Wouldn’t a cold machine be, in some ways, better? And, furthermore, artificially intelligent robots will very soon be able to replicate empathetic behaviour, so talking to a nice “person” who knows exactly what to say, will also be possible.
Set against the potential that technology brings, it should be easy to see how doctors can and largely will be replaced and this will not be limited to diagnosis and medication.
Operations are already being carried out remotely by doctors controlling robots. Eventually, that robot will be autonomous, and not subject to errors of judgement or fatigue. That robot, without shaky hands, will be able to perform 24 hours a day, seven days a week, without its performance being impaired.

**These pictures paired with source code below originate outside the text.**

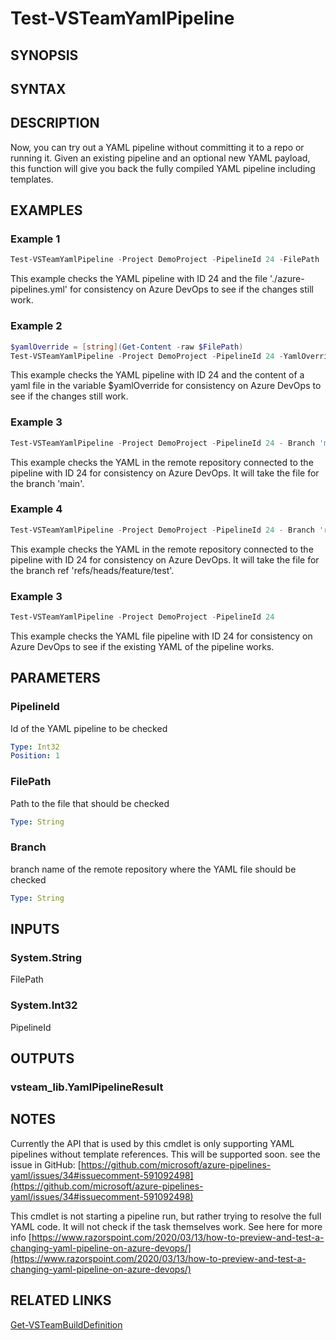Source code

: <!-- #include "./common/header.md" -->

# Test-VSTeamYamlPipeline

## SYNOPSIS

<!-- #include "./synopsis/Test-VSTeamYamlPipeline.md" -->

## SYNTAX

## DESCRIPTION

<!-- #include "./synopsis/Test-VSTeamYamlPipeline.md" -->

 Now, you can try out a YAML pipeline without committing it to a repo or running it. Given an existing pipeline and an optional new YAML payload, this function will give you back the fully compiled YAML pipeline including templates.

## EXAMPLES

### Example 1

```powershell
Test-VSTeamYamlPipeline -Project DemoProject -PipelineId 24 -FilePath './azure-pipelines.yml'
```

This example checks the YAML pipeline with ID 24 and the file './azure-pipelines.yml' for consistency on Azure DevOps to see if the changes still work.

### Example 2

```powershell
$yamlOverride = [string](Get-Content -raw $FilePath)
Test-VSTeamYamlPipeline -Project DemoProject -PipelineId 24 -YamlOverride $yamlOverride
```

This example checks the YAML pipeline with ID 24 and the content of a yaml file in the variable $yamlOverride for consistency on Azure DevOps to see if the changes still work.

### Example 3

```powershell
Test-VSTeamYamlPipeline -Project DemoProject -PipelineId 24 - Branch 'main'
```

This example checks the YAML in the remote repository connected to the pipeline with ID 24 for consistency on Azure DevOps. It will take the file for the branch 'main'.

### Example 4

```powershell
Test-VSTeamYamlPipeline -Project DemoProject -PipelineId 24 - Branch 'refs/heads/feature/test'
```

This example checks the YAML in the remote repository connected to the pipeline with ID 24 for consistency on Azure DevOps. It will take the file for the branch ref 'refs/heads/feature/test'.

### Example 3

```powershell
Test-VSTeamYamlPipeline -Project DemoProject -PipelineId 24
```

This example checks the YAML file pipeline with ID 24 for consistency on Azure DevOps to see if the existing YAML of the pipeline works.

## PARAMETERS

### PipelineId

Id of the YAML pipeline to be checked

```yaml
Type: Int32
Position: 1
```

### FilePath

Path to the file that should be checked

```yaml
Type: String
```

### Branch

branch name of the remote repository where the YAML file should be checked

```yaml
Type: String
```

<!-- #include "./params/projectName.md" -->

## INPUTS

### System.String

FilePath

### System.Int32

PipelineId

## OUTPUTS

### vsteam_lib.YamlPipelineResult

## NOTES

Currently the API that is used by this cmdlet is only supporting YAML pipelines without template references. This will be supported soon. see the issue in GitHub: [https://github.com/microsoft/azure-pipelines-yaml/issues/34#issuecomment-591092498](https://github.com/microsoft/azure-pipelines-yaml/issues/34#issuecomment-591092498)

This cmdlet is not starting a pipeline run, but rather trying to resolve the full YAML code. It will not check if the task themselves work. See here for more info [https://www.razorspoint.com/2020/03/13/how-to-preview-and-test-a-changing-yaml-pipeline-on-azure-devops/](https://www.razorspoint.com/2020/03/13/how-to-preview-and-test-a-changing-yaml-pipeline-on-azure-devops/)

<!-- #include "./common/prerequisites.md" -->

## RELATED LINKS

<!-- #include "./common/related.md" -->

[Get-VSTeamBuildDefinition](Get-VSTeamBuildDefinition.md)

The questions this will raise will be largely political, economic and ethical.
Do your governments actually want you to know that an expensive treatment in a far-off land has a 17% higher success rate than the one that is offered in your area?
How long do your governments really want you to live? (Improved accuracy of medical care will inevitably lead to increased longevity).
At what point will they actually withhold information from the patients and will they create an algorithm to decide just how effective your treatment will be?
Will the same computers evaluate your viability as a human and your right to good health? And, if so, what criteria will they use?
We will need answers to these questions – and soon. In the meantime, young medical students should bear in mind that one day they may need a new career.